Besonders beliebt sind jetzt die Farben Lila und alle Pastelltöne. Hochaktuell ist momentan die so genannte Machart "Minoshe". Das sind geklebte Feder, die wie das seidenweiche Federunterkleid bei Vögeln aussieht. Es ist eine sehr diffizile Handarbeit und erfordert viel Geduld und besonders präzises Arbeiten.
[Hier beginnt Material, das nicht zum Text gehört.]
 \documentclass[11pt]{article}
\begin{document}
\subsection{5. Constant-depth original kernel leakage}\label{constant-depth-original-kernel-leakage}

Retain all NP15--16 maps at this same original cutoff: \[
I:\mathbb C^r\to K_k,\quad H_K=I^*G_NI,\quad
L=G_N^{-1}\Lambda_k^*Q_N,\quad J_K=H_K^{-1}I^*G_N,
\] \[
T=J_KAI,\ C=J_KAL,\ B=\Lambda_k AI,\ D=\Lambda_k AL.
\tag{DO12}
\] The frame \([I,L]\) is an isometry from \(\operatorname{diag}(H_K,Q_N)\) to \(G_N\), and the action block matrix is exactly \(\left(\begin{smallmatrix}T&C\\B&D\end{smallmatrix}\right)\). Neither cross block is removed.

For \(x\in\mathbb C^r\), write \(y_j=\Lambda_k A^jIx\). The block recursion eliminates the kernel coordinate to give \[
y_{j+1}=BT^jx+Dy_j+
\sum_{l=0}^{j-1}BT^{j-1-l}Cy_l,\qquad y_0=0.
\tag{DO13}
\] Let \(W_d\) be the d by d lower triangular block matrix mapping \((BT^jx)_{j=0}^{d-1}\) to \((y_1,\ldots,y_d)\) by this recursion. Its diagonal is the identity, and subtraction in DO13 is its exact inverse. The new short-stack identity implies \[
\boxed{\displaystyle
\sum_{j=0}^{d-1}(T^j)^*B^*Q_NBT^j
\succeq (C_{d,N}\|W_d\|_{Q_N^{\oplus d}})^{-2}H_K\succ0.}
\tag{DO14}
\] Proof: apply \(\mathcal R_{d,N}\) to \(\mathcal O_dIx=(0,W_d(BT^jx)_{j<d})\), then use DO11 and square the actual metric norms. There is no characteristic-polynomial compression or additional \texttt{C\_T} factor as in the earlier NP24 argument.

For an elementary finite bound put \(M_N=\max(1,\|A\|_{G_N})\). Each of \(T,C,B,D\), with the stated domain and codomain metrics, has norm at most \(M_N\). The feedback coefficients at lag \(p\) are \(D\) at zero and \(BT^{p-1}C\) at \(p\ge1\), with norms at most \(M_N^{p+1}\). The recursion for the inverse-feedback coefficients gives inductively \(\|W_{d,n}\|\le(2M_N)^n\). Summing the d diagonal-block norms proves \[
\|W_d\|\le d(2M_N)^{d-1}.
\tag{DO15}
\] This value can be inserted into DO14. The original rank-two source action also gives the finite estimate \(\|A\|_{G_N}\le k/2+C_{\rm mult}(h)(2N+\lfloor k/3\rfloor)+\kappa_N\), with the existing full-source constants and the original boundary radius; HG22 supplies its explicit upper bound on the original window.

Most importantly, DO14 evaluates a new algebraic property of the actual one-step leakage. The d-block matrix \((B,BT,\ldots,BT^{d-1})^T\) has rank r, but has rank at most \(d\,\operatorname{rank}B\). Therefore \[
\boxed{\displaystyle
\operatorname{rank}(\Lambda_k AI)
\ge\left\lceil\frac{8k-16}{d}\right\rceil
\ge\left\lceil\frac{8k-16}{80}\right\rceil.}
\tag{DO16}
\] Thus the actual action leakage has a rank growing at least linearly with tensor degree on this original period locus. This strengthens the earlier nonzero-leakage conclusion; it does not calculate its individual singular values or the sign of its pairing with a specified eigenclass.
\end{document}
Wo kann man Ihre Federblütenträume bewundern?
Vor einigen Jahrzehnten war das Nachfrageinteresse von Kunden aus aller Welt so groß, dass wir jährlich acht- bis neunmal auf Messen in Deutschland mit einem Stand vertreten waren. Da die Zugkraft der Messen nachgelassen hat, setzen wir verstärkt auf den Online-Verkauf unserer Federblumen.
Wir besuchen die jährliche Heim+Handwerk-Ausstellung in München und stellen ebenso auf der Mut zum Hutschau in Neuburg an der Donau aus, in diesem Jahr vom 26. bis 28. September. Ebenso zeigen wir Online unserer Produkte. Und natürlich können Interessenten nach telefonischer Voranmeldung zu uns in den Betrieb kommen.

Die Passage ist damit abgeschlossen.